Stored records:
+ + +

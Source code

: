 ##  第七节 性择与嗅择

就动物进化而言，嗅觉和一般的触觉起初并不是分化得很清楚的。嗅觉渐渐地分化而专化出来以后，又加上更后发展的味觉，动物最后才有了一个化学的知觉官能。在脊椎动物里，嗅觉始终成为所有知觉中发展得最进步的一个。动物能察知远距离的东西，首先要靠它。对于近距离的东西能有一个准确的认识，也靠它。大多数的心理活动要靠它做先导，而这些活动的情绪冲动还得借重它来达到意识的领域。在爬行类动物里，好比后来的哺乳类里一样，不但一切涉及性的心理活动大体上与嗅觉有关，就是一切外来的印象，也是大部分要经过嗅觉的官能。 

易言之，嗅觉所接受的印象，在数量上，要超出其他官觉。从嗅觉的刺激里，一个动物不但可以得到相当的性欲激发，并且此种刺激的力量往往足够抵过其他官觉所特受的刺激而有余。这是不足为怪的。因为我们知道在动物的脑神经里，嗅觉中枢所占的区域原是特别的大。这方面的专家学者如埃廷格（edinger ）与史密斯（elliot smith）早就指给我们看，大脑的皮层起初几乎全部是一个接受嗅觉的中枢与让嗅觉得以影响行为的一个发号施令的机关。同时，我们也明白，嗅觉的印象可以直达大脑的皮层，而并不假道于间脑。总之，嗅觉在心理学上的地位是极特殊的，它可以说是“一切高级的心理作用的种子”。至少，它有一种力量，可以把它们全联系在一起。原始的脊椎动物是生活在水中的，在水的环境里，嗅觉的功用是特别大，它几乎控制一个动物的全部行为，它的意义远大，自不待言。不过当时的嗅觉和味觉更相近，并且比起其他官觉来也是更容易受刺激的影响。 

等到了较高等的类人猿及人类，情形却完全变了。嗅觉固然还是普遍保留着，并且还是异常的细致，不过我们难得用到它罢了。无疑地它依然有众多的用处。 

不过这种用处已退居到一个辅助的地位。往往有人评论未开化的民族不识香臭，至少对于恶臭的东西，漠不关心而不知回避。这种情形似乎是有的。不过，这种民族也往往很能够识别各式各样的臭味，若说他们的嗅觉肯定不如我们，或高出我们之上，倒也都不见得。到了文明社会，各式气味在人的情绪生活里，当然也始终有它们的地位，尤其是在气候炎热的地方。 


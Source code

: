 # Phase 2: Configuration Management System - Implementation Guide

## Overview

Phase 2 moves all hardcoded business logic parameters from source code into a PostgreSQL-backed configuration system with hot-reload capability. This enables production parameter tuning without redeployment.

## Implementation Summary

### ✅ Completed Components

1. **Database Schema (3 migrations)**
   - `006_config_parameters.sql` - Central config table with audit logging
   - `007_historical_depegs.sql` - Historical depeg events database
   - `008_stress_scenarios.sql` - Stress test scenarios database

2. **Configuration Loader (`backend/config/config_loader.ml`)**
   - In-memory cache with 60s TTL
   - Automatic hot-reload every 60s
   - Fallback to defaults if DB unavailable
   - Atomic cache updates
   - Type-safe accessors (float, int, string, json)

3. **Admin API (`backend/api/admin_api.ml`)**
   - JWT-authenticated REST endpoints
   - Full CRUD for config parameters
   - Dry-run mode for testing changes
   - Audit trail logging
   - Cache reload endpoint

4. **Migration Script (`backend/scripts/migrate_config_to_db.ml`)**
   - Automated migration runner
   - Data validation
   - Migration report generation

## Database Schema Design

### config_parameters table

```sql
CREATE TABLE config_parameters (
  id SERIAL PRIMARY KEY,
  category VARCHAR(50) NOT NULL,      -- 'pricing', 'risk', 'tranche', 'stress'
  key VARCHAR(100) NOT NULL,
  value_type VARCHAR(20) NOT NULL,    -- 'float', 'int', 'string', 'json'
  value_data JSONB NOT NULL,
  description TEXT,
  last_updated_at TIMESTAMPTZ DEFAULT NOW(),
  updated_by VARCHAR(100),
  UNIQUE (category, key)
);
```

+ + +

WORK INSTRUCTIONS: All of the data is to be written out again, word for word.

EXERCISE RESPONSE:
Source code

: ##  第七节 性择与嗅择

就动物进化而言，嗅觉和一般的触觉起初并不是分化得很清楚的。嗅觉渐渐地分化而专化出来以后，又加上更后发展的味觉，动物最后才有了一个化学的知觉官能。在脊椎动物里，嗅觉始终成为所有知觉中发展得最进步的一个。动物能察知远距离的东西，首先要靠它。对于近距离的东西能有一个准确的认识，也靠它。大多数的心理活动要靠它做先导，而这些活动的情绪冲动还得借重它来达到意识的领域。在爬行类动物里，好比后来的哺乳类里一样，不但一切涉及性的心理活动大体上与嗅觉有关，就是一切外来的印象，也是大部分要经过嗅觉的官能。 

易言之，嗅觉所接受的印象，在数量上，要超出其他官觉。从嗅觉的刺激里，一个动物不但可以得到相当的性欲激发，并且此种刺激的力量往往足够抵过其他官觉所特受的刺激而有余。这是不足为怪的。因为我们知道在动物的脑神经里，嗅觉中枢所占的区域原是特别的大。这方面的专家学者如埃廷格（edinger ）与史密斯（elliot smith）早就指给我们看，大脑的皮层起初几乎全部是一个接受嗅觉的中枢与让嗅觉得以影响行为的一个发号施令的机关。同时，我们也明白，嗅觉的印象可以直达大脑的皮层，而并不假道于间脑。总之，嗅觉在心理学上的地位是极特殊的，它可以说是“一切高级的心理作用的种子”。至少，它有一种力量，可以把它们全联系在一起。原始的脊椎动物是生活在水中的，在水的环境里，嗅觉的功用是特别大，它几乎控制一个动物的全部行为，它的意义远大，自不待言。不过当时的嗅觉和味觉更相近，并且比起其他官觉来也是更容易受刺激的影响。 

等到了较高等的类人猿及人类，情形却完全变了。嗅觉固然还是普遍保留着，并且还是异常的细致，不过我们难得用到它罢了。无疑地它依然有众多的用处。 

不过这种用处已退居到一个辅助的地位。往往有人评论未开化的民族不识香臭，至少对于恶臭的东西，漠不关心而不知回避。这种情形似乎是有的。不过，这种民族也往往很能够识别各式各样的臭味，若说他们的嗅觉肯定不如我们，或高出我们之上，倒也都不见得。到了文明社会，各式气味在人的情绪生活里，当然也始终有它们的地位，尤其是在气候炎热的地方。 


Source code

: # Phase 2: Configuration Management System - Implementation Guide

## Overview

Phase 2 moves all hardcoded business logic parameters from source code into a PostgreSQL-backed configuration system with hot-reload capability. This enables production parameter tuning without redeployment.

## Implementation Summary

### ✅ Completed Components

1. **Database Schema (3 migrations)**
   - `006_config_parameters.sql` - Central config table with audit logging
   - `007_historical_depegs.sql` - Historical depeg events database
   - `008_stress_scenarios.sql` - Stress test scenarios database

2. **Configuration Loader (`backend/config/config_loader.ml`)**
   - In-memory cache with 60s TTL
   - Automatic hot-reload every 60s
   - Fallback to defaults if DB unavailable
   - Atomic cache updates
   - Type-safe accessors (float, int, string, json)

3. **Admin API (`backend/api/admin_api.ml`)**
   - JWT-authenticated REST endpoints
   - Full CRUD for config parameters
   - Dry-run mode for testing changes
   - Audit trail logging
   - Cache reload endpoint

4. **Migration Script (`backend/scripts/migrate_config_to_db.ml`)**
   - Automated migration runner
   - Data validation
   - Migration report generation

## Database Schema Design

### config_parameters table

```sql
CREATE TABLE config_parameters (
  id SERIAL PRIMARY KEY,
  category VARCHAR(50) NOT NULL,      -- 'pricing', 'risk', 'tranche', 'stress'
  key VARCHAR(100) NOT NULL,
  value_type VARCHAR(20) NOT NULL,    -- 'float', 'int', 'string', 'json'
  value_data JSONB NOT NULL,
  description TEXT,
  last_updated_at TIMESTAMPTZ DEFAULT NOW(),
  updated_by VARCHAR(100),
  UNIQUE (category, key)
);
```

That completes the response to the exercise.